_REQUIRED WORK:_ In the data, extract each line that holds the string "same".

START DATA SUPPLIED

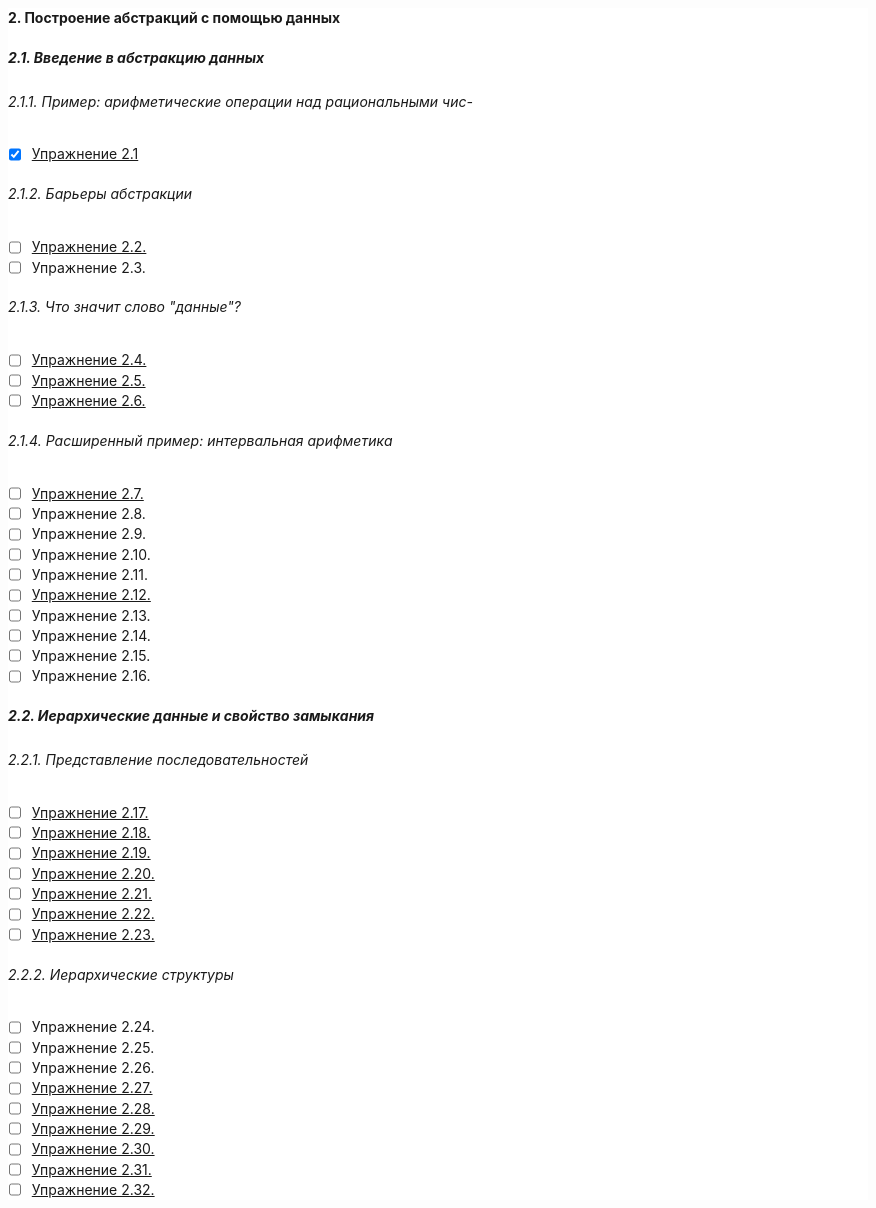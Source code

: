 #### 2. Построение абстракций с помощью данных

##### 2.1. Введение в абстракцию данных

###### *2.1.1. Пример: арифметические операции над рациональными чис-*

- [x] [Упражнение 2.1](chapter2/ex2.1.rkt)

###### *2.1.2. Барьеры абстракции*

- [ ] [Упражнение 2.2.](ch2.1.rkt)
- [ ] Упражнение 2.3.

###### *2.1.3. Что значит слово "данные"?*

- [ ] [Упражнение 2.4.](ch2.1.rkt)
- [ ] [Упражнение 2.5.](ch2.1.rkt)
- [ ] [Упражнение 2.6.](ch2.1.rkt)

###### *2.1.4. Расширенный пример: интервальная арифметика*

- [ ] [Упражнение 2.7.](ch2.1.rkt)
- [ ] Упражнение 2.8.
- [ ] Упражнение 2.9.
- [ ] Упражнение 2.10.
- [ ] Упражнение 2.11.
- [ ] [Упражнение 2.12.](ch2.1.rkt)
- [ ] Упражнение 2.13.
- [ ] Упражнение 2.14.
- [ ] Упражнение 2.15.
- [ ] Упражнение 2.16.

##### 2.2. Иерархические данные и свойство замыкания


###### *2.2.1. Представление последовательностей*

- [ ] [Упражнение 2.17.](ch2.2.rkt)
- [ ] [Упражнение 2.18.](ch2.2.rkt)
- [ ] [Упражнение 2.19.](ch2.2.rkt)
- [ ] [Упражнение 2.20.](ch2.2.rkt)
- [ ] [Упражнение 2.21.](ch2.2.rkt)
- [ ] [Упражнение 2.22.](ch2.2.rkt)
- [ ] [Упражнение 2.23.](ch2.2.rkt)

###### *2.2.2. Иерархические структуры*

- [ ] Упражнение 2.24.
- [ ] Упражнение 2.25.
- [ ] Упражнение 2.26.
- [ ] [Упражнение 2.27.](ch2.2.rkt) 
- [ ] [Упражнение 2.28.](ch2.2.rkt)
- [ ] [Упражнение 2.29.](ch2.2.rkt)
- [ ] [Упражнение 2.30.](ch2.2.rkt)
- [ ] [Упражнение 2.31.](ch2.2.rkt)
- [ ] [Упражнение 2.32.](ch2.2.rkt)
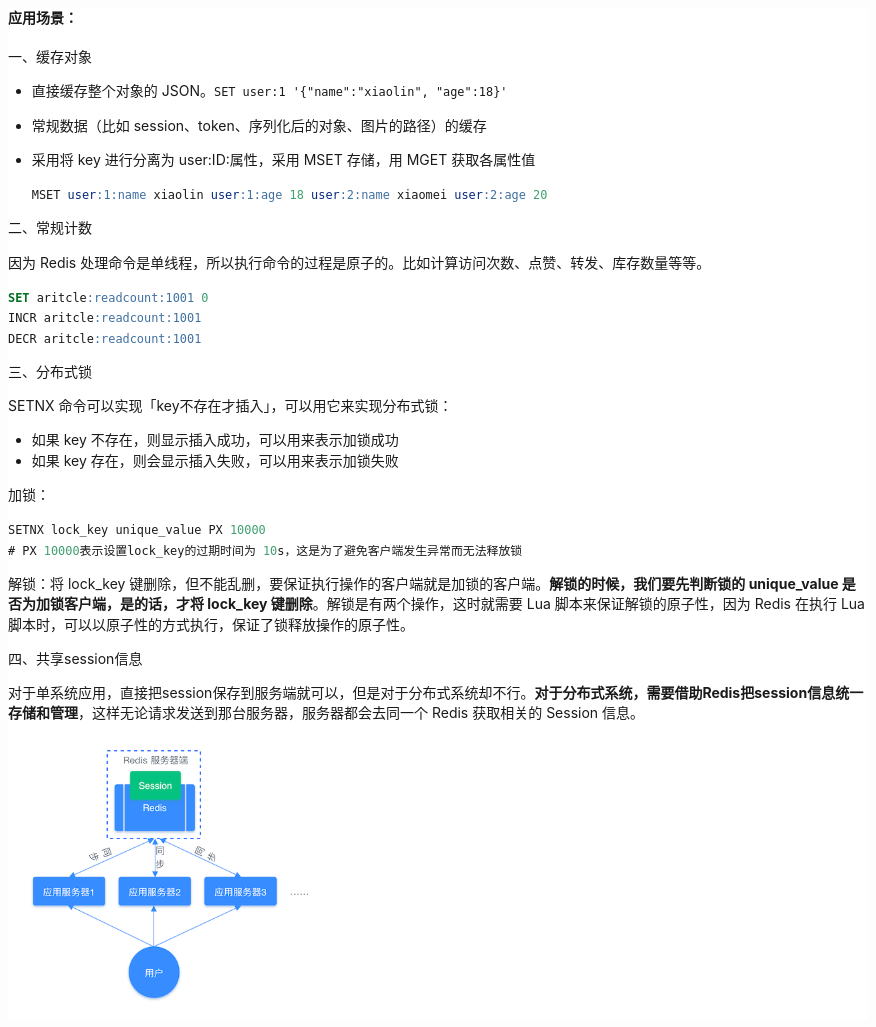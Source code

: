 

#### 应用场景：

一、缓存对象

+ 直接缓存整个对象的 JSON。`SET user:1 '{"name":"xiaolin", "age":18}'`

+ 常规数据（比如 session、token、序列化后的对象、图片的路径）的缓存

+ 采用将 key 进行分离为 user:ID:属性，采用 MSET 存储，用 MGET 获取各属性值

  ```sql
  MSET user:1:name xiaolin user:1:age 18 user:2:name xiaomei user:2:age 20
  ```

二、常规计数

因为 Redis 处理命令是单线程，所以执行命令的过程是原子的。比如计算访问次数、点赞、转发、库存数量等等。

```sql
SET aritcle:readcount:1001 0
INCR aritcle:readcount:1001
DECR aritcle:readcount:1001
```

三、分布式锁

SETNX  命令可以实现「key不存在才插入」，可以用它来实现分布式锁：

- 如果 key 不存在，则显示插入成功，可以用来表示加锁成功
- 如果 key 存在，则会显示插入失败，可以用来表示加锁失败

加锁：

```sql
SETNX lock_key unique_value PX 10000
# PX 10000表示设置lock_key的过期时间为 10s，这是为了避免客户端发生异常而无法释放锁
```

解锁：将 lock_key 键删除，但不能乱删，要保证执行操作的客户端就是加锁的客户端。**解锁的时候，我们要先判断锁的 unique_value 是否为加锁客户端，是的话，才将 lock_key 键删除**。解锁是有两个操作，这时就需要 Lua 脚本来保证解锁的原子性，因为 Redis 在执行 Lua 脚本时，可以以原子性的方式执行，保证了锁释放操作的原子性。

四、共享session信息

对于单系统应用，直接把session保存到服务端就可以，但是对于分布式系统却不行。**对于分布式系统，需要借助Redis把session信息统一存储和管理**，这样无论请求发送到那台服务器，服务器都会去同一个 Redis 获取相关的 Session 信息。

<img src="7.Redis.assets/Session2.png" alt="img" style="zoom: 67%;" />
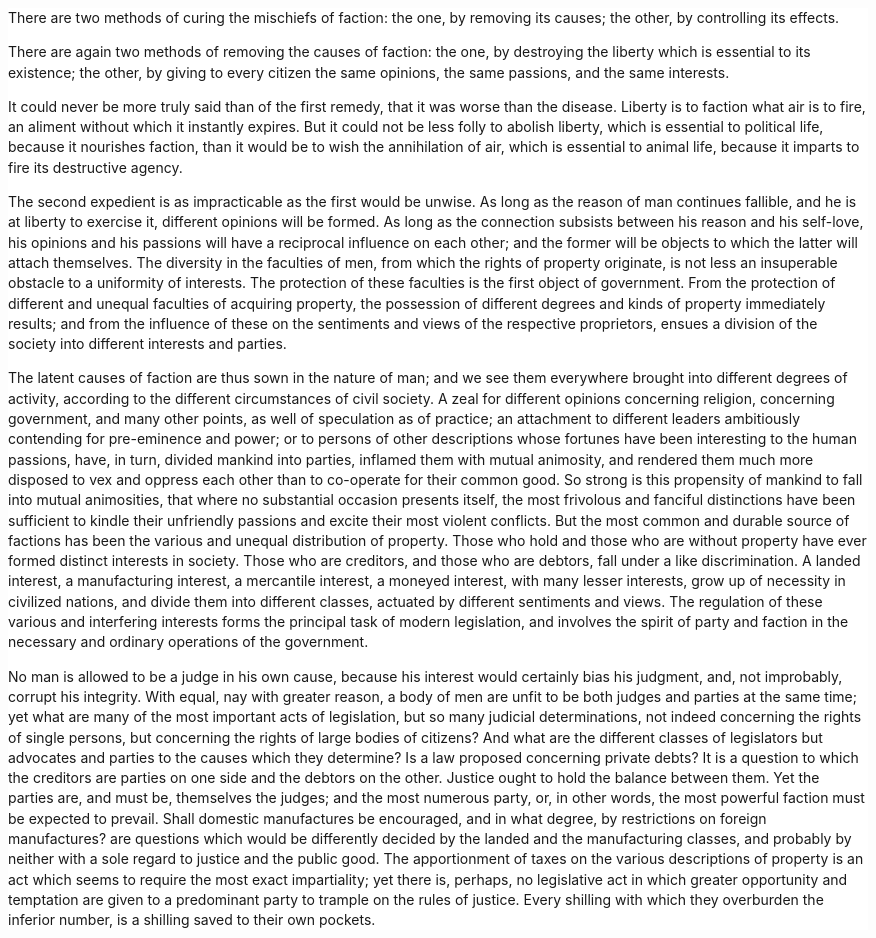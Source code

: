 There are two methods of curing the mischiefs of faction: the one, by removing its causes; the other, by controlling its effects.

There are again two methods of removing the causes of faction: the one, by destroying the liberty which is essential to its existence; the other, by giving to every citizen the same opinions, the same passions, and the same interests.

It could never be more truly said than of the first remedy, that it was worse than the disease. Liberty is to faction what air is to fire, an aliment without which it instantly expires. But it could not be less folly to abolish liberty, which is essential to political life, because it nourishes faction, than it would be to wish the annihilation of air, which is essential to animal life, because it imparts to fire its destructive agency.

The second expedient is as impracticable as the first would be unwise. As long as the reason of man continues fallible, and he is at liberty to exercise it, different opinions will be formed. As long as the connection subsists between his reason and his self-love, his opinions and his passions will have a reciprocal influence on each other; and the former will be objects to which the latter will attach themselves. The diversity in the faculties of men, from which the rights of property originate, is not less an insuperable obstacle to a uniformity of interests. The protection of these faculties is the first object of government. From the protection of different and unequal faculties of acquiring property, the possession of different degrees and kinds of property immediately results; and from the influence of these on the sentiments and views of the respective proprietors, ensues a division of the society into different interests and parties.

The latent causes of faction are thus sown in the nature of man; and we see them everywhere brought into different degrees of activity, according to the different circumstances of civil society. A zeal for different opinions concerning religion, concerning government, and many other points, as well of speculation as of practice; an attachment to different leaders ambitiously contending for pre-eminence and power; or to persons of other descriptions whose fortunes have been interesting to the human passions, have, in turn, divided mankind into parties, inflamed them with mutual animosity, and rendered them much more disposed to vex and oppress each other than to co-operate for their common good. So strong is this propensity of mankind to fall into mutual animosities, that where no substantial occasion presents itself, the most frivolous and fanciful distinctions have been sufficient to kindle their unfriendly passions and excite their most violent conflicts. But the most common and durable source of factions has been the various and unequal distribution of property. Those who hold and those who are without property have ever formed distinct interests in society. Those who are creditors, and those who are debtors, fall under a like discrimination. A landed interest, a manufacturing interest, a mercantile interest, a moneyed interest, with many lesser interests, grow up of necessity in civilized nations, and divide them into different classes, actuated by different sentiments and views. The regulation of these various and interfering interests forms the principal task of modern legislation, and involves the spirit of party and faction in the necessary and ordinary operations of the government.

No man is allowed to be a judge in his own cause, because his interest would certainly bias his judgment, and, not improbably, corrupt his integrity. With equal, nay with greater reason, a body of men are unfit to be both judges and parties at the same time; yet what are many of the most important acts of legislation, but so many judicial determinations, not indeed concerning the rights of single persons, but concerning the rights of large bodies of citizens? And what are the different classes of legislators but advocates and parties to the causes which they determine? Is a law proposed concerning private debts? It is a question to which the creditors are parties on one side and the debtors on the other. Justice ought to hold the balance between them. Yet the parties are, and must be, themselves the judges; and the most numerous party, or, in other words, the most powerful faction must be expected to prevail. Shall domestic manufactures be encouraged, and in what degree, by restrictions on foreign manufactures? are questions which would be differently decided by the landed and the manufacturing classes, and probably by neither with a sole regard to justice and the public good. The apportionment of taxes on the various descriptions of property is an act which seems to require the most exact impartiality; yet there is, perhaps, no legislative act in which greater opportunity and temptation are given to a predominant party to trample on the rules of justice. Every shilling with which they overburden the inferior number, is a shilling saved to their own pockets.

END DATA SUPPLIED

_RESPONSE TO THE EXERCISE:_
There are again two methods of removing the causes of faction: the one, by destroying the liberty which is essential to its existence; the other, by giving to every citizen the same opinions, the same passions, and the same interests.
No man is allowed to be a judge in his own cause, because his interest would certainly bias his judgment, and, not improbably, corrupt his integrity. With equal, nay with greater reason, a body of men are unfit to be both judges and parties at the same time; yet what are many of the most important acts of legislation, but so many judicial determinations, not indeed concerning the rights of single persons, but concerning the rights of large bodies of citizens? And what are the different classes of legislators but advocates and parties to the causes which they determine? Is a law proposed concerning private debts? It is a question to which the creditors are parties on one side and the debtors on the other. Justice ought to hold the balance between them. Yet the parties are, and must be, themselves the judges; and the most numerous party, or, in other words, the most powerful faction must be expected to prevail. Shall domestic manufactures be encouraged, and in what degree, by restrictions on foreign manufactures? are questions which would be differently decided by the landed and the manufacturing classes, and probably by neither with a sole regard to justice and the public good. The apportionment of taxes on the various descriptions of property is an act which seems to require the most exact impartiality; yet there is, perhaps, no legislative act in which greater opportunity and temptation are given to a predominant party to trample on the rules of justice. Every shilling with which they overburden the inferior number, is a shilling saved to their own pockets.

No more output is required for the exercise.